[Data extract — start]

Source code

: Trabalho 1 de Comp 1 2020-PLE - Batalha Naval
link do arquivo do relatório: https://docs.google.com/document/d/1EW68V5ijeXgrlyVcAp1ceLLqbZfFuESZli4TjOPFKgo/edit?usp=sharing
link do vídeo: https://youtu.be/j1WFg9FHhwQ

[Data extract — finish]
[Data extract — start]

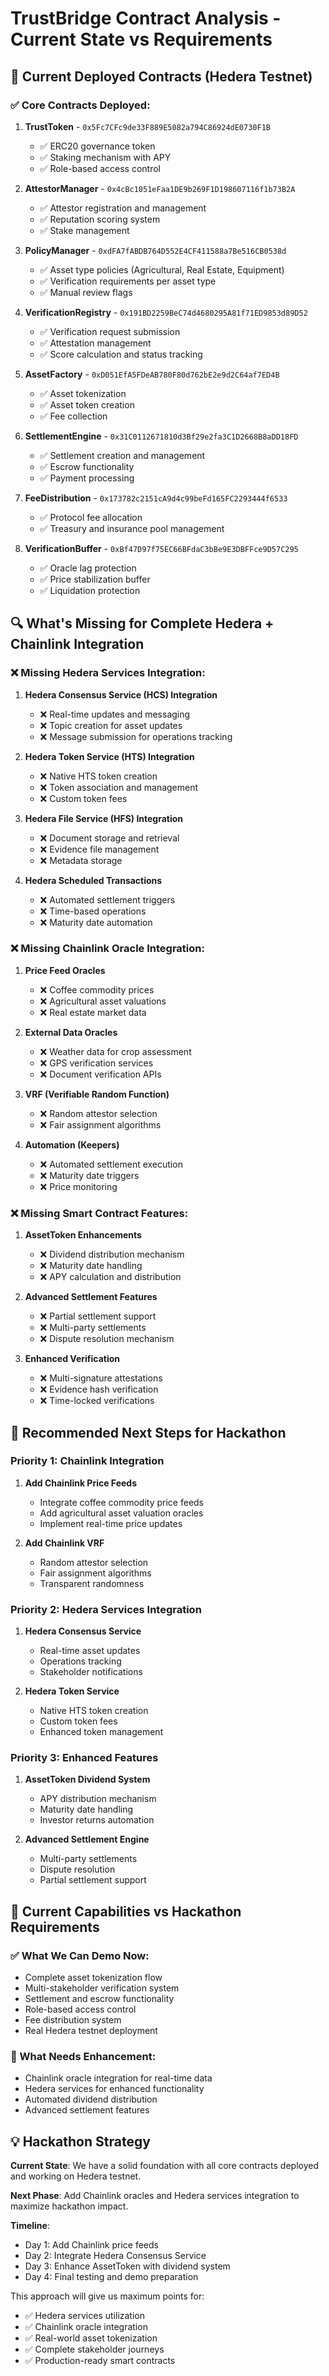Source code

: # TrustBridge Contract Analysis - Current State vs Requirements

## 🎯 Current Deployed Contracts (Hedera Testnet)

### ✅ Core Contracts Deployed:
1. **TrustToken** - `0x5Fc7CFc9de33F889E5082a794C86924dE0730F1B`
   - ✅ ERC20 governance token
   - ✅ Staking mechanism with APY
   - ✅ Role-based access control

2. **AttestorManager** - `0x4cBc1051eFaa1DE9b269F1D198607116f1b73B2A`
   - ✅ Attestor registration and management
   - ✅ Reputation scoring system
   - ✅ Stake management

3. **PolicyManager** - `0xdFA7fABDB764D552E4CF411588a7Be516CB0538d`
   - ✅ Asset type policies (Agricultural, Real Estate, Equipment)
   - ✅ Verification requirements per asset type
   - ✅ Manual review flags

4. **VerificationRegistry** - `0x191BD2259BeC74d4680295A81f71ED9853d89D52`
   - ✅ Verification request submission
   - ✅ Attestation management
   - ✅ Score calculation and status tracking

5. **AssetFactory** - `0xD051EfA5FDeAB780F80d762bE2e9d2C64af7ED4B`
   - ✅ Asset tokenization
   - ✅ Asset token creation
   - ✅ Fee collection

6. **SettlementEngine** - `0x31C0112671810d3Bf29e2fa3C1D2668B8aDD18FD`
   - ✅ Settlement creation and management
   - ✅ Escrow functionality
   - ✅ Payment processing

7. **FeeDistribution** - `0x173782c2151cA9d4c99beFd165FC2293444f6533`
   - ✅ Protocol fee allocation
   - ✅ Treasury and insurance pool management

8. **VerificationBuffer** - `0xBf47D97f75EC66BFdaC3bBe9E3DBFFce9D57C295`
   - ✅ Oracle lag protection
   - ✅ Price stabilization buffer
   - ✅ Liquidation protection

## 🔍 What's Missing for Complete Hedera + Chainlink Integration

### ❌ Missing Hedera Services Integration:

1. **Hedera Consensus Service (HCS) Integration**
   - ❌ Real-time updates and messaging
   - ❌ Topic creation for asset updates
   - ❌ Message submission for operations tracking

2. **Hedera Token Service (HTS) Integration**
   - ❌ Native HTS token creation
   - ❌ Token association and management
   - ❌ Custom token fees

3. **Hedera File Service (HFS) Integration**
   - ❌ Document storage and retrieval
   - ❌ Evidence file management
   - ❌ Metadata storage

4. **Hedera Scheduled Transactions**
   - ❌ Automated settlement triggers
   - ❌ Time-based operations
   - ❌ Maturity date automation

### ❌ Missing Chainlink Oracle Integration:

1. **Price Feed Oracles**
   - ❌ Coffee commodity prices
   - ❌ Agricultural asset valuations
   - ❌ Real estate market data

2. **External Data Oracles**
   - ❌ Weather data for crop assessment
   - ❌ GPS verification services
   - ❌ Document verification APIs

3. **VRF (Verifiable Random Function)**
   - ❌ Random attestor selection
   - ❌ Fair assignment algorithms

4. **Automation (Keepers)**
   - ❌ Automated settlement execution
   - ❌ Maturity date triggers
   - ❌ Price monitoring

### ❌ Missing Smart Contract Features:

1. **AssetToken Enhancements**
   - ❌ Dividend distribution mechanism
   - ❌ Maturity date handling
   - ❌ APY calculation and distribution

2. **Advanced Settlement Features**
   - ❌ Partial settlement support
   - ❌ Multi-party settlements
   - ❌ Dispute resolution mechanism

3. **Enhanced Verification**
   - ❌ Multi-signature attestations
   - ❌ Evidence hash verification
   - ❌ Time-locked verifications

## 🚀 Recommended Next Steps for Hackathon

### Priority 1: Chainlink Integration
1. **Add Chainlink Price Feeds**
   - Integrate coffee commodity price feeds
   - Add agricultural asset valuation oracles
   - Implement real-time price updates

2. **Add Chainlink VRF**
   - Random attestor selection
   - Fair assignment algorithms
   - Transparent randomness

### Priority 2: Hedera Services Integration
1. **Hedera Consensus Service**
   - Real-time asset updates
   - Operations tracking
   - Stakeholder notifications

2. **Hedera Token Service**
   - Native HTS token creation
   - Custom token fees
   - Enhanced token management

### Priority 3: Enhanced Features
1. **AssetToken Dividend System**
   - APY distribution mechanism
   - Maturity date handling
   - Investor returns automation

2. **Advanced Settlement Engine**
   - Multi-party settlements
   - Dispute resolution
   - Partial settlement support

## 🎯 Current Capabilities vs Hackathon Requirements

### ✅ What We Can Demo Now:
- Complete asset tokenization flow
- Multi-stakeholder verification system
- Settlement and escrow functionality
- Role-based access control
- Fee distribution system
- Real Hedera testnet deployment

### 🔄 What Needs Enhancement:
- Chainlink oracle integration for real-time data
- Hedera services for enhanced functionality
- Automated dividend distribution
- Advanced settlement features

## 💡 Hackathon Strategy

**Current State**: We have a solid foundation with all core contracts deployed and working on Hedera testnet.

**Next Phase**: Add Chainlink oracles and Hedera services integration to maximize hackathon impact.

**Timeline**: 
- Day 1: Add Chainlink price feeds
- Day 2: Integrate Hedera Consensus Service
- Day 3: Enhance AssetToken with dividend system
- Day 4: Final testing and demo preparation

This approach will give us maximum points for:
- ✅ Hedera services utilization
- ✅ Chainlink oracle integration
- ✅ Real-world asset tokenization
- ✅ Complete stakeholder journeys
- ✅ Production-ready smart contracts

[Data extract — finish]

**What needs to be done:** Go through the material above and output exactly the lines from the one containing "- Maturity date handling" through the one containing "on Hedera testnet.".

**Answer section:**
   - Maturity date handling
   - Investor returns automation

2. **Advanced Settlement Engine**
   - Multi-party settlements
   - Dispute resolution
   - Partial settlement support

## 🎯 Current Capabilities vs Hackathon Requirements

### ✅ What We Can Demo Now:
- Complete asset tokenization flow
- Multi-stakeholder verification system
- Settlement and escrow functionality
- Role-based access control
- Fee distribution system
- Real Hedera testnet deployment

### 🔄 What Needs Enhancement:
- Chainlink oracle integration for real-time data
- Hedera services for enhanced functionality
- Automated dividend distribution
- Advanced settlement features

## 💡 Hackathon Strategy

**Current State**: We have a solid foundation with all core contracts deployed and working on Hedera testnet.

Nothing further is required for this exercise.